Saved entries
::::
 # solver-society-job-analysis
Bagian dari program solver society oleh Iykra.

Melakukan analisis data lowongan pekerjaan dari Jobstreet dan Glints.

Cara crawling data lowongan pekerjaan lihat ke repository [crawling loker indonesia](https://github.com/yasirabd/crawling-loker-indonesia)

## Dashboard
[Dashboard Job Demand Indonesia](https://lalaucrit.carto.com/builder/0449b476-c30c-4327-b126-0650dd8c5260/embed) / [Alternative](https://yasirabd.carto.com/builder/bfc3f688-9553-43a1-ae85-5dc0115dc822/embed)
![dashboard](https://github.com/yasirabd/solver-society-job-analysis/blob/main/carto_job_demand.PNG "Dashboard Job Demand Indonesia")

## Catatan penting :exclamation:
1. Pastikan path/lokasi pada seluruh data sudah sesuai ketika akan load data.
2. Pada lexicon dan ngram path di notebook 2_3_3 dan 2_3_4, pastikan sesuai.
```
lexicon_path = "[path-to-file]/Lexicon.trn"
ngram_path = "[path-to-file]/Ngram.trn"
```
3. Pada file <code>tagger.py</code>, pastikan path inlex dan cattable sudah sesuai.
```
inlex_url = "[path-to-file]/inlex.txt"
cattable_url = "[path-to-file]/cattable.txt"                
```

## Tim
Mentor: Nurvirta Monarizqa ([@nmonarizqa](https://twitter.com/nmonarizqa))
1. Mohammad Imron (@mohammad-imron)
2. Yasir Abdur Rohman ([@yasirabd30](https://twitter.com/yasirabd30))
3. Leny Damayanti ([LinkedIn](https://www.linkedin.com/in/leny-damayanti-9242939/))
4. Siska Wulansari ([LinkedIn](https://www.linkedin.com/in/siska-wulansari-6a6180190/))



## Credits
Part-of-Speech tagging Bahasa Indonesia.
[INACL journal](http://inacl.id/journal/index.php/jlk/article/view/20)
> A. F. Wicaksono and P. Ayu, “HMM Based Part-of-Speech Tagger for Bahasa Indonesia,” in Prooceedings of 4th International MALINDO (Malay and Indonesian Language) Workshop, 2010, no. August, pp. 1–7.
::::
*Goal of the exercise:*
Filter the records for lines containing the word "sesuai" and copy each one.

*Solution below:*
1. Pastikan path/lokasi pada seluruh data sudah sesuai ketika akan load data.
2. Pada lexicon dan ngram path di notebook 2_3_3 dan 2_3_4, pastikan sesuai.
3. Pada file <code>tagger.py</code>, pastikan path inlex dan cattable sudah sesuai.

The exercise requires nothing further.